A Rose a Day No. 27
This is photo take yesterday by Eungbok, my partner, of me and the most common species rose in these parts, Rosa multiflora. It was taken while on a walk on an oak covered hillside near where we live. An important species rose in China, Korea, and Japan, it is similar to the Dog Rose, but with white five petalled flowers rather than pink, and large yellow stamens. The petals are serrated and often heart shaped, and the fragrance very delicate, and when the plant is mature, they come in very profuse clusters or panicles on long, arching canes.
This is the specimen in our garden:
Sometimes, as the petals age, they are tinged with pale pink:
As you can see from the photo of me and Multiflora, it bears a lot or round red hips - the fruit of the rose – in autumn.
A few years ago, I uprooted a specimen of Rosa multiflora from nearby, where it was growing bordering a road, and planted it in our garden. In Korea this rose is commonly called ‘Jjillekkot’ – ‘Mountain Rose’. There is a popular song by Jang Sa-Ik about it. Here is a translation of the first verse:
White flower, Mountain Rose,
Simple flower, Mountain Rose.
Sad like a star, Mountain Rose,
Doleful like the moon, Mountain Rose.
Since hearing this song, I can but see the Multiflora in our garden as sad, an impression that the sparseness, thinness, and the arching trajectory of the canes tends to encourage. We made the mistake of pruning it back a couple of years ago, and it protested by barely blossoming last year. This year, however, it put on a very multifloriferous show. It has also multiplied, and there are now five more Rosa multiflora plants growing in our garden!
Rosa Multiflora is also popular rootstock, especially in colder climates.
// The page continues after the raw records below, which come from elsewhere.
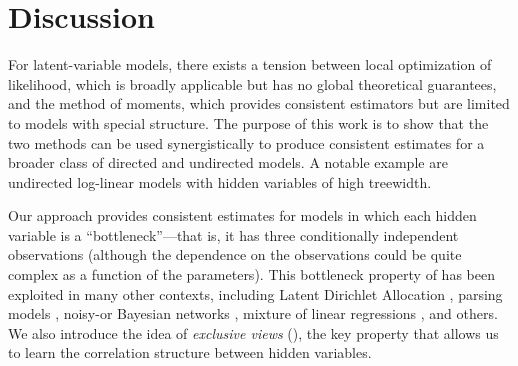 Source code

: \section{Discussion}
\label{sec:discussion}

For latent-variable models,
there exists a tension between
local optimization of likelihood,
which is broadly applicable but has no global theoretical guarantees,
and the method of moments, which provides consistent estimators
but are limited to models with special structure.
The purpose of this work is to show that the two methods
can be used synergistically to produce consistent estimates
for a broader class of directed and undirected models.
A notable example are undirected log-linear models with hidden variables of
high treewidth.


Our approach provides consistent estimates for
models in which each hidden variable is a ``bottleneck''---that is,
it has three conditionally independent observations
(although the dependence on the observations could be quite complex as a function of the parameters).
This bottleneck property of \citet{anandkumar13tensor}
has been exploited in many other contexts,
including Latent Dirichlet Allocation \cite{anandkumar12lda},
parsing models \cite{hsu12identifiability},
noisy-or Bayesian networks \cite{halpern2013unsupervised},
mixture of linear regressions \cite{chaganty13regression},
and others.
We also introduce the idea of \emph{exclusive views} (),
the key property that allows us to learn the correlation structure between hidden variables.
Early on in my life as a rose gardener I was surprised to find in my garden in France buds growing on some cane whose wood and leaves looked different, and whose blossoms then turned out to be quite different from the rest of the rose. I learned that this was the suckers of the rootstock sprouting from below a portion of the stem and root system onto which a bud eye had been grafted. If you don’t cut these back, they may very well take over, reverting the rose to the rootstock, such as Rosa laxa, ‘Dr. Huey’, or Rosa multiflora. Furthermore, one can uproot a rose and replant it, and then find its rose’s rootstock suckers pushing their way through where the now re-relocated rose once grew. As a result, I have a vigorous Rosa multiflora growing in my French garden, just like the one I transplanted from the nearby hillside in South Korea.